Scientific classification
- Kingdom: Plantae
- Clade: Tracheophytes
- Clade: Angiosperms
- Clade: Eudicots
- Order: Proteales
- Family: Proteaceae
- Genus: Conospermum
- Species: C. scaposum
- Binomial name: Conospermum scaposum Benth.
- Synonyms: Conospermum sericeum C.A.Gardner

= Conospermum scaposum =

- Genus: Conospermum
- Species: scaposum
- Authority: Benth.
- Conservation status: P3
- Synonyms: Conospermum sericeum C.A.Gardner

Species of Australian shrub

Conospermum scaposum is a species of flowering plant in the family Proteaceae and is endemic to the south-west of Western Australia. It is a low, erect shrub with linear leaves and dense spikes of blue, tube-shaped flowers covered with long, silky hairs.

==Description==
Conspermum scaposum is a low, erect shrub that typically grows to a height of up to 75 cm when in flower, otherwise to 15 cm. Its leaves are linear, 40–100 mm long, 2.0–5.5 mm wide on a petiole 25–88 mm long. The leaves are glabrous, sometimes covered with velvety hairs. The flowers are arranged in panicles with few branches, each branch on a peduncle 300–750 mm long, forming a dense spike on the ends of branches. The bracteoles are creamy brown, 4.5–6 mm long and 1–2 mm wide and covered with velvety white hairs. The flowers are blue and form a tube 2–6 mm long, covered with long, silky hairs. The perianth tube is 2–6 mm long, the upper lip 2.0–2.25 mm long and 1.0–1.5 mm wide, the upper lobe 1.5–2.0 mm long and 0.25–0.5 mm wide, the lower lip 1.5–2.0 mm long and 0.25–0.5 mm wide. Flowering occurs in August, January and February.

==Taxonomy==
Conospermum scaposum was first formally described in 1870 by George Bentham in his Flora Australiensis from specimens collected by James Drummond. The specific epithet (scaposum) means 'abounding in flower stalks'.

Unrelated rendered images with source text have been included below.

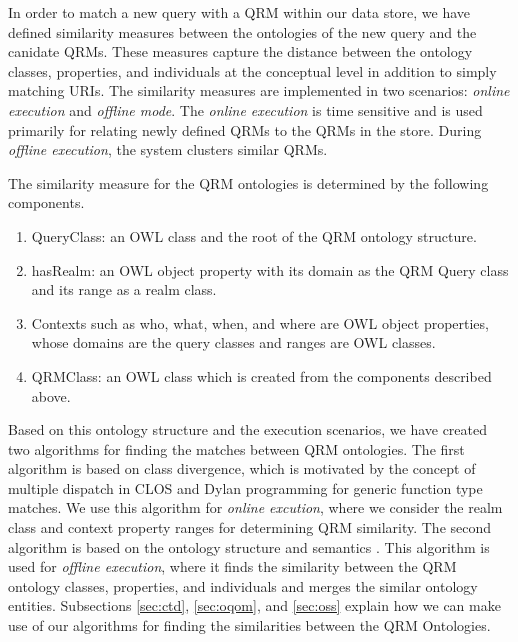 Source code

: \documentclass{IOS-Book-Article}
\begin{document}
In order to match a new query with a QRM within our data store, we have defined similarity measures between the ontologies of the new query and the canidate QRMs. These measures capture the distance between the ontology classes, properties, and individuals at the conceptual level in addition to simply matching URIs. The similarity measures are implemented in two scenarios: \textit{online execution} and \textit{offline mode}. The \textit{online execution} is time sensitive and is used primarily for relating newly defined QRMs to the QRMs in the store. During \textit{offline execution}, the system clusters similar QRMs.

The similarity measure for the QRM ontologies is determined by the following components.
\begin{enumerate}
    \item QueryClass: an OWL class and the root of the QRM ontology structure.
    \item hasRealm: an OWL object property with its domain as the QRM Query class and its range as a realm class.
    \item Contexts such as who, what, when, and where are OWL object properties, whose domains are the query classes and ranges are OWL classes. 
    \item QRMClass: an OWL class which is created from the components described above.
\end{enumerate}
Based on this ontology structure and the execution scenarios, we have created two algorithms for finding the matches between QRM ontologies. The first algorithm is based on class divergence, which is motivated by the concept of multiple dispatch in CLOS \cite{95411} and Dylan programming \cite{Dylan_MultipleInheritance} for generic function type matches. We use this algorithm for \textit{online excution}, where we consider the realm class and context property ranges for determining QRM similarity. The second algorithm is based on the ontology structure and semantics \cite{ST05}. This algorithm is used for \textit{offline execution}, where it finds the similarity between the QRM ontology classes, properties, and individuals and merges the similar ontology entities. Subsections \ref{sec:ctd}, \ref{sec:oqom}, and \ref{sec:oss} explain how we can make use of our algorithms for finding the similarities between the QRM Ontologies.

\end{document}
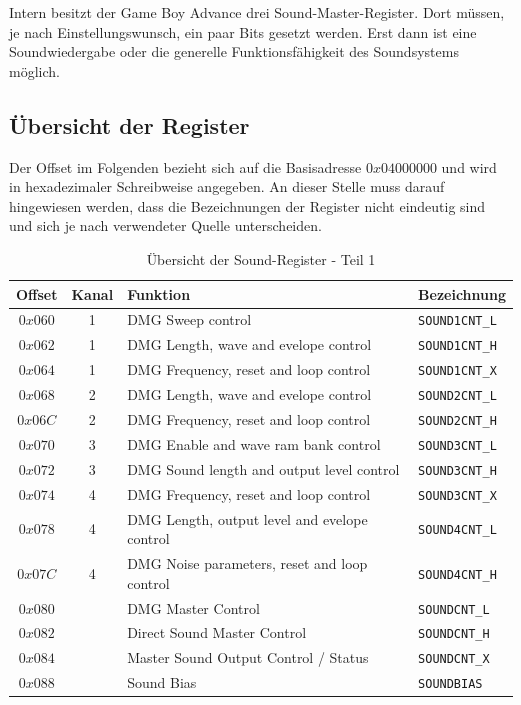 \documentclass[11pt,a4paper]{scrartcl}
\begin{document}
Intern besitzt der Game Boy Advance drei Sound-Master-Register. Dort m\"ussen, je nach Einstellungswunsch, ein paar Bits gesetzt werden. Erst dann ist eine Soundwiedergabe oder die generelle Funktionsf\"ahigkeit des Soundsystems m\"oglich.\cite{GameBoySoundsystem}


\subsection{\"Ubersicht der Register}

Der Offset im Folgenden bezieht sich auf die Basisadresse $0x04000000$ und wird in hexadezimaler Schreibweise angegeben. An dieser Stelle muss darauf hingewiesen werden, dass die Bezeichnungen der Register nicht eindeutig sind und sich je nach verwendeter Quelle unterscheiden.

\begin{table}[h]
    \centering
    \begin{tabular}{ c | c | p{10cm} | l }
        \textbf{Offset} & \textbf{Kanal} & \textbf{Funktion} & \textbf{Bezeichnung} \\
        \hline
        $0x060$ & 1 & DMG Sweep control & \verb|SOUND1CNT_L| \\
        \hline
        $0x062$ & 1 & DMG Length, wave and evelope control & \verb|SOUND1CNT_H| \\
        \hline
        $0x064$ & 1 & DMG Frequency, reset and loop control & \verb|SOUND1CNT_X| \\
        \hline
        $0x068$ & 2 & DMG Length, wave and evelope control & \verb|SOUND2CNT_L| \\
        \hline
        $0x06C$ & 2 & DMG Frequency, reset and loop control & \verb|SOUND2CNT_H| \\
        \hline
        $0x070$ & 3 & DMG Enable and wave ram bank control & \verb|SOUND3CNT_L| \\
        \hline
        $0x072$ & 3 & DMG Sound length and output level control & \verb|SOUND3CNT_H| \\
        \hline
        $0x074$ & 4 & DMG Frequency, reset and loop control & \verb|SOUND3CNT_X| \\
        \hline
        $0x078$ & 4 & DMG Length, output level and evelope control & \verb|SOUND4CNT_L| \\
        \hline
        $0x07C$ & 4 & DMG Noise parameters, reset and loop control & \verb|SOUND4CNT_H| \\
        \hline
        $0x080$ & & DMG Master Control & \verb|SOUNDCNT_L| \\
        \hline
        $0x082$ & & Direct Sound Master Control & \verb|SOUNDCNT_H| \\
        \hline
        $0x084$ & & Master Sound Output Control / Status & \verb|SOUNDCNT_X| \\
        \hline
        $0x088$ & & Sound Bias & \verb|SOUNDBIAS| \\
    \end{tabular}
    \caption{\"Ubersicht der Sound-Register - Teil 1}
    \label{table:SoundRegister1}
\end{table}
\end{document}
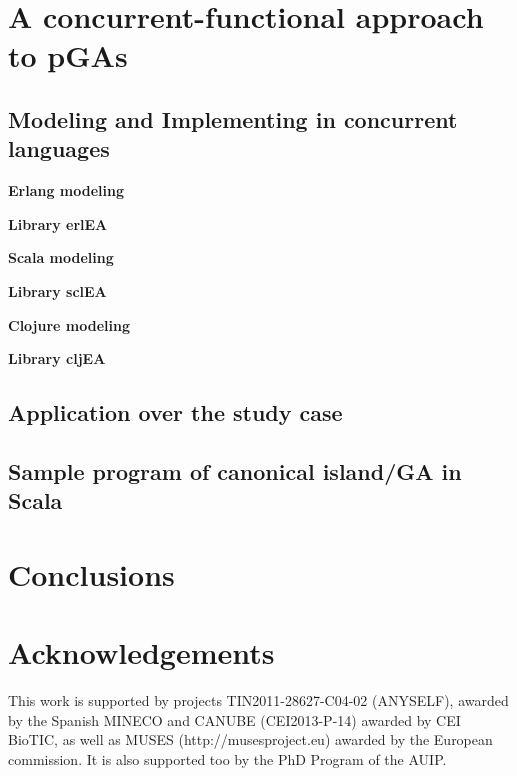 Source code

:\documentclass[9pt, technote]{IEEEtran}
\newcommand{\simpleEntry}[1]
{
\vspace{.3cm}
\noindent \textbf{#1}
\vspace{.3cm}
}
\begin{document}
\section{A concurrent-functional approach to pGAs}
\label{sec:design}
    

\subsection{Modeling and Implementing in concurrent languages}
\label{sec:impl}
    

\simpleEntry{Erlang modeling}
    

\simpleEntry{Library erlEA}
    

\simpleEntry{Scala modeling}
    

\simpleEntry{Library sclEA}
    

\simpleEntry{Clojure modeling}
    

\simpleEntry{Library cljEA}
    

\subsection{Application over the study case} \label{sec:results}%
    

\subsection{Sample program of canonical island/GA in Scala}\label{sec:sample}


\section{Conclusions}
\label{sec:conclusions}
    


\section{Acknowledgements}

This work is supported by projects TIN2011-28627-C04-02 (ANYSELF),
awarded by the Spanish MINECO and CANUBE (CEI2013-P-14) awarded by CEI
BioTIC, as well as MUSES (http://musesproject.eu) awarded by the
European commission. It is also supported too by the PhD
Program of the AUIP.




\end{document}
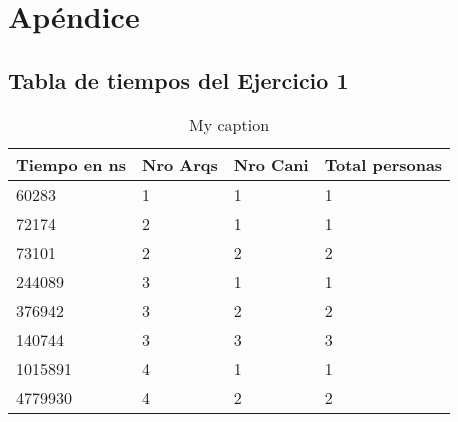 \section{Apéndice}\label{sec:codigo}

\subsection{Tabla de tiempos del Ejercicio 1}

\begin{table}[H]
\centering
\caption{My caption}
\label{my-label}
\begin{tabular}{llll}
\hline
\multicolumn{1}{|l|}{\textbf{Tiempo en ns}} & \multicolumn{1}{l|}{\textbf{Nro Arqs}} & \multicolumn{1}{l|}{\textbf{Nro Cani}} & \multicolumn{1}{l|}{\textbf{Total personas}} \\ \hline
60283                                       & 1                                      & 1                                      & 1                                            \\
72174                                       & 2                                      & 1                                      & 1                                            \\
73101                                       & 2                                      & 2                                      & 2                                            \\
244089                                      & 3                                      & 1                                      & 1                                            \\
376942                                      & 3                                      & 2                                      & 2                                            \\
140744                                      & 3                                      & 3                                      & 3                                            \\
1015891                                     & 4                                      & 1                                      & 1                                            \\
4779930                                     & 4                                      & 2                                      & 2                                            \\

\end{tabular}
\end{table}
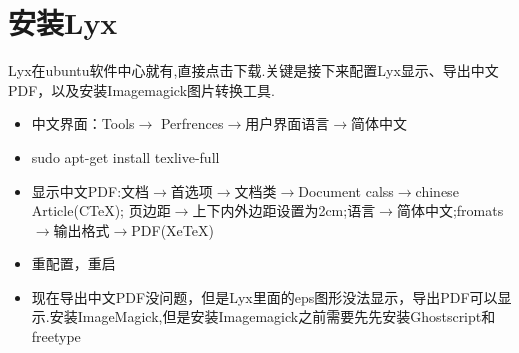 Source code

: \documentclass[utf8]{book}
\begin{document}
\begin{appendices}
\begin{itemize}
	\end{itemize}
	\section{安装Lyx}\label{u12}
	Lyx在ubuntu软件中心就有,直接点击下载.关键是接下来配置Lyx显示、导出中文PDF，以及安装Imagemagick图片转换工具.
	\begin{itemize}
		\item 中文界面：Tools$\longrightarrow$ Perfrences$\longrightarrow$用户界面语言$\longrightarrow$简体中文
		\item sudo apt-get install texlive-full
		\item 显示中文PDF:文档$\longrightarrow$首选项$\longrightarrow$文档类$\longrightarrow$Document calss$\longrightarrow$chinese Article(CTeX);
		页边距$\longrightarrow$上下内外边距设置为2cm;语言$\longrightarrow$简体中文;fromats$\longrightarrow$输出格式$\longrightarrow$PDF(XeTeX)
		\item 重配置，重启
		\item 现在导出中文PDF没问题，但是Lyx里面的eps图形没法显示，导出PDF可以显示.安装ImageMagick,但是安装Imagemagick之前需要先先安装Ghostscript和freetype
		

\end{itemize}
\end{appendices}
\end{document}
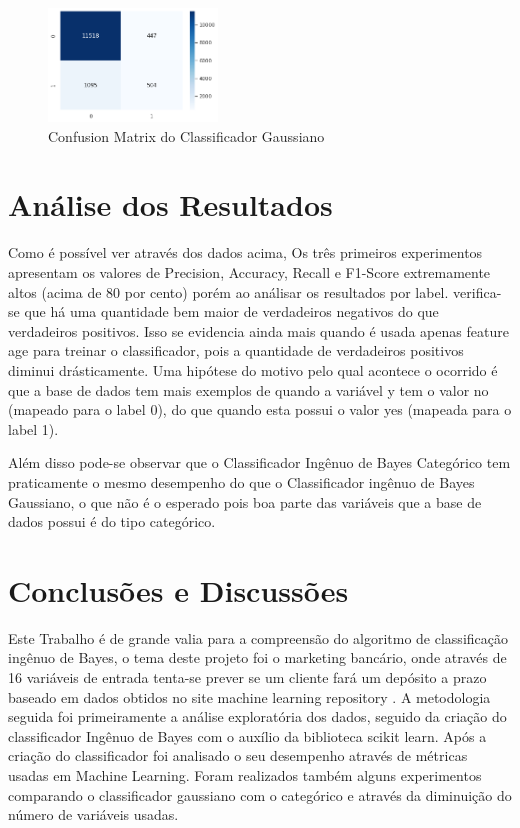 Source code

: \documentclass[conference]{IEEEtran}
\begin{document}
\begin{figure}[H]
    \centerline{\includegraphics[width=0.4\textwidth]{IMGS/cm-gnb-numeric.png}}
    \caption{\label{fig:cm3-gnb}Confusion Matrix do Classificador Gaussiano}
\end{figure}


\section{Análise dos Resultados}

Como é possível ver através dos dados acima, Os três primeiros experimentos apresentam os valores de Precision, Accuracy, Recall e F1-Score
extremamente altos (acima de 80 por cento) porém ao análisar os resultados por label. verifica-se que há uma quantidade bem maior de verdadeiros negativos do que verdadeiros positivos.
Isso se evidencia ainda mais quando é usada apenas feature age para treinar o classificador, pois a quantidade de verdadeiros positivos diminui drásticamente.
Uma hipótese do motivo pelo qual acontece o ocorrido é que a base de dados tem mais exemplos de quando a variável y tem o valor no (mapeado para o label 0),
do que quando esta possui o valor yes (mapeada para o label 1).

Além disso pode-se observar que o Classificador Ingênuo de Bayes Categórico tem praticamente o mesmo desempenho do que o Classificador ingênuo de Bayes Gaussiano, o que não é o esperado pois boa parte das variáveis que a base de dados possui é do tipo categórico.


\section{Conclusões e Discussões}


Este Trabalho é de grande valia para a compreensão do algoritmo de classificação ingênuo de Bayes, o tema deste projeto foi o marketing bancário, onde através de 16 variáveis de entrada tenta-se prever se um cliente fará um depósito a prazo baseado em dados obtidos no site machine learning repository \cite{b1}. A metodologia seguida foi primeiramente a análise exploratória dos dados, seguido da criação  do classificador Ingênuo de Bayes com o auxílio da biblioteca scikit learn. Após a criação do classificador foi analisado o seu desempenho através de métricas usadas em Machine Learning.
Foram realizados também alguns experimentos comparando o classificador gaussiano com o categórico e através da diminuição do número de variáveis usadas.
\end{document}
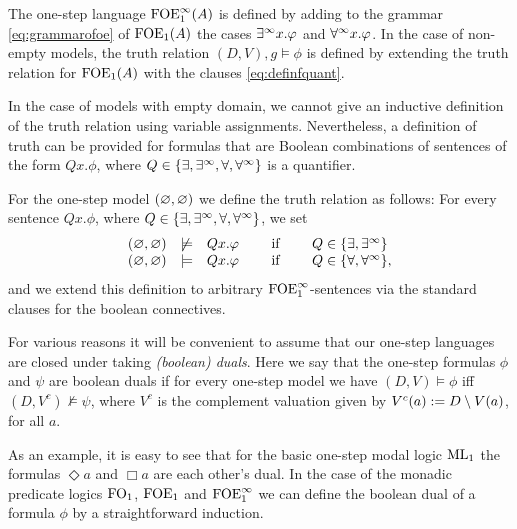 \begin{definition}
\label{d:ofoei}
The one-step language $\mathrm{FOE}^{\infty}_1(A)$ is defined by adding to the grammar 
\eqref{eq:grammarofoe} of $\mathrm{FOE}_1(A)$ the cases $\exists^\infty x. \varphi$ and $\forall^\infty x. \varphi$.
In the case of non-empty models, the truth relation $(D, V),g \models \phi$ is 
defined by extending the truth relation for $\mathrm{FOE}_1(A)$ with the clauses
\eqref{eq:definfquant}.
\end{definition}

In the case of models with empty domain, we cannot give an inductive definition
of the truth relation using variable assignments.
Nevertheless, a definition of truth can be provided for formulas that are Boolean combinations of sentences of the form $Qx.\phi$, where $Q \in \{\exists, \exists^\infty,  \forall, \forall^\infty\}$ is a quantifier.

\begin{definition}
\label{d:ed}
For the one-step model $(\varnothing,\varnothing)$ we define the truth relation as follows:
For every sentence $Qx.\phi$, where $Q \in \{\exists, \exists^\infty,  \forall, \forall^\infty\}$,
we set
\[\begin{array}{lllllll}
     (\nada,\nada) & \not\models & Qx. \phi
   & \quad\text{ if } \quad
   & Q \in  \{\exists, \qu \}
\\ (\nada,\nada)   & \models & Qx. \phi
   & \quad\text{ if } \quad
   & Q \in  \{\forall, \dqu \},
\end{array}\]
and we extend this definition to arbitrary $\mathrm{FOE}^{\infty}_1$-sentences via the standard
clauses for the boolean connectives.
\end{definition}

For various reasons it will be convenient to assume that our one-step languages
are closed under taking \emph{(boolean) duals}.
Here we say that the one-step formulas $\phi$ and $\psi$ are boolean duals if
for every one-step model we have $(D,V) \models \phi$ iff $(D,V^{c}) \not\models 
\psi$, where $V^{c}$ is the complement valuation given by $V^{c}(a) \mathrel{:=}
D \setminus V(a)$, for all $a$.

As an example, it is easy to see that for the basic one-step modal logic $\mathrm{ML}_1$
the formulas $\Diamond a$ and $\Box a$ are each other's dual.
In the case of the monadic predicate logics $\mathrm{FO}_1$, $\mathrm{FOE}_1$ and $\mathrm{FOE}^{\infty}_1$ we can 
define the boolean dual of a formula $\phi$ by a straightforward induction.

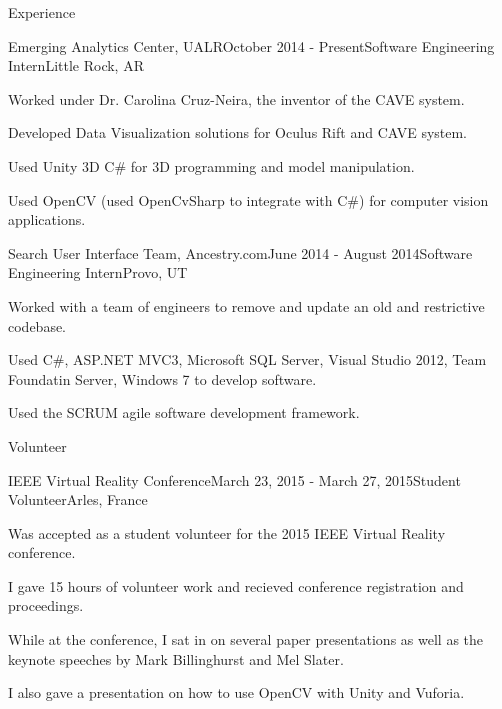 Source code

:\documentclass{resume} %
\begin{document}
\begin{rSection}{Experience}

\begin{rSubsection}{Emerging Analytics Center, UALR}{October 2014 - Present}{Software Engineering Intern}{Little Rock, AR}

	\item Worked under Dr. Carolina Cruz-Neira, the inventor of the CAVE system.
	\item Developed Data Visualization solutions for Oculus Rift and CAVE system.
	\item Used Unity 3D C\# for 3D programming and model manipulation.
	\item Used OpenCV (used OpenCvSharp to integrate with C\#) for computer vision applications.
\end{rSubsection}

\begin{rSubsection}{Search User Interface Team, Ancestry.com}{June 2014 - August 2014}{Software Engineering Intern}{Provo, UT}

    \item Worked with a team of engineers to remove and update an old and restrictive codebase.
    \item Used C\#, ASP.NET MVC3, Microsoft SQL Server, Visual Studio 2012, Team Foundatin Server, Windows 7 to develop software.
	\item Used the SCRUM agile software development framework.
\end{rSubsection}

\end{rSection}

\begin{rSection}{Volunteer}

	\begin{rSubsection}{IEEE Virtual Reality Conference}{March 23, 2015 - March 27, 2015}{Student Volunteer}{Arles, France}

		\item Was accepted as a student volunteer for the 2015 IEEE Virtual Reality conference.
		\item I gave 15 hours of volunteer work and recieved conference registration and proceedings.
		\item While at the conference, I sat in on several paper presentations as well as the keynote speeches by Mark Billinghurst and Mel Slater.
		\item I also gave a presentation on how to use OpenCV with Unity and Vuforia.
	\end{rSubsection}

\end{rSection}
\end{document}
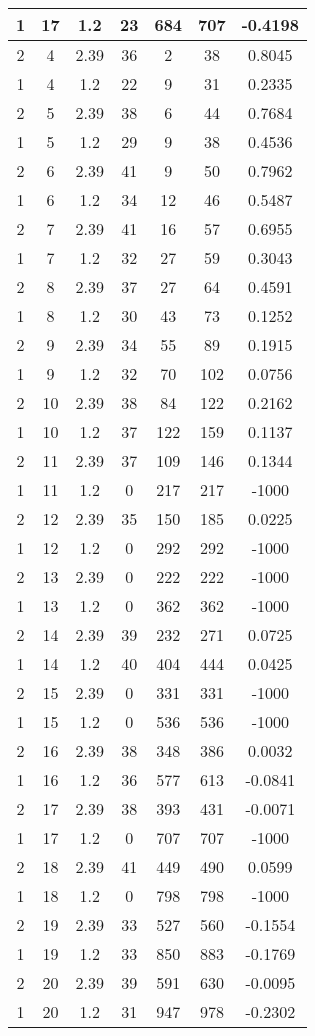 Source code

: \documentclass[letterpaper, 12pt]{article}
\begin{document}
\begin{longtable}{|c|c|c|c|c|c|c|}
\hline
1 & 17 & 1.2 & 23 & 684 & 707 & -0.4198 \\
\hline
2 & 4 & 2.39 & 36 & 2 & 38 & 0.8045 \\
\hline
1 & 4 & 1.2 & 22 & 9 & 31 & 0.2335 \\
\hline
2 & 5 & 2.39 & 38 & 6 & 44 & 0.7684 \\
\hline
1 & 5 & 1.2 & 29 & 9 & 38 & 0.4536 \\
\hline
2 & 6 & 2.39 & 41 & 9 & 50 & 0.7962 \\
\hline
1 & 6 & 1.2 & 34 & 12 & 46 & 0.5487 \\
\hline
2 & 7 & 2.39 & 41 & 16 & 57 & 0.6955 \\
\hline
1 & 7 & 1.2 & 32 & 27 & 59 & 0.3043 \\
\hline
2 & 8 & 2.39 & 37 & 27 & 64 & 0.4591 \\
\hline
1 & 8 & 1.2 & 30 & 43 & 73 & 0.1252 \\
\hline
2 & 9 & 2.39 & 34 & 55 & 89 & 0.1915 \\
\hline
1 & 9 & 1.2 & 32 & 70 & 102 & 0.0756 \\
\hline
2 & 10 & 2.39 & 38 & 84 & 122 & 0.2162 \\
\hline
1 & 10 & 1.2 & 37 & 122 & 159 & 0.1137 \\
\hline
2 & 11 & 2.39 & 37 & 109 & 146 & 0.1344 \\
\hline
1 & 11 & 1.2 & 0 & 217 & 217 & -1000 \\
\hline
2 & 12 & 2.39 & 35 & 150 & 185 & 0.0225 \\
\hline
1 & 12 & 1.2 & 0 & 292 & 292 & -1000 \\
\hline
2 & 13 & 2.39 & 0 & 222 & 222 & -1000 \\
\hline
1 & 13 & 1.2 & 0 & 362 & 362 & -1000 \\
\hline
2 & 14 & 2.39 & 39 & 232 & 271 & 0.0725 \\
\hline
1 & 14 & 1.2 & 40 & 404 & 444 & 0.0425 \\
\hline
2 & 15 & 2.39 & 0 & 331 & 331 & -1000 \\
\hline
1 & 15 & 1.2 & 0 & 536 & 536 & -1000 \\
\hline
2 & 16 & 2.39 & 38 & 348 & 386 & 0.0032 \\
\hline
1 & 16 & 1.2 & 36 & 577 & 613 & -0.0841 \\
\hline
2 & 17 & 2.39 & 38 & 393 & 431 & -0.0071 \\
\hline
1 & 17 & 1.2 & 0 & 707 & 707 & -1000 \\
\hline
2 & 18 & 2.39 & 41 & 449 & 490 & 0.0599 \\
\hline
1 & 18 & 1.2 & 0 & 798 & 798 & -1000 \\
\hline
2 & 19 & 2.39 & 33 & 527 & 560 & -0.1554 \\
\hline
1 & 19 & 1.2 & 33 & 850 & 883 & -0.1769 \\
\hline
2 & 20 & 2.39 & 39 & 591 & 630 & -0.0095 \\
\hline
1 & 20 & 1.2 & 31 & 947 & 978 & -0.2302 \\
\hline
\end{longtable}
\end{document}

==Distribution and habitat==
This species of Conospermum grows in low, swampy areas and on road verges from Mogumber to Lancelin and Toolibin in the Avon Wheatbelt, Geraldton Sandplains, Jarrah Forest and Swan Coastal Plain bioregions of south-western Western Australia.

==Conservation status==
Conospermum scaposum is listed as "Priority Three" by the Government of Western Australia Department of Biodiversity, Conservation and Attractions meaning that it is poorly known and known from only a few locations but is not under imminent threat.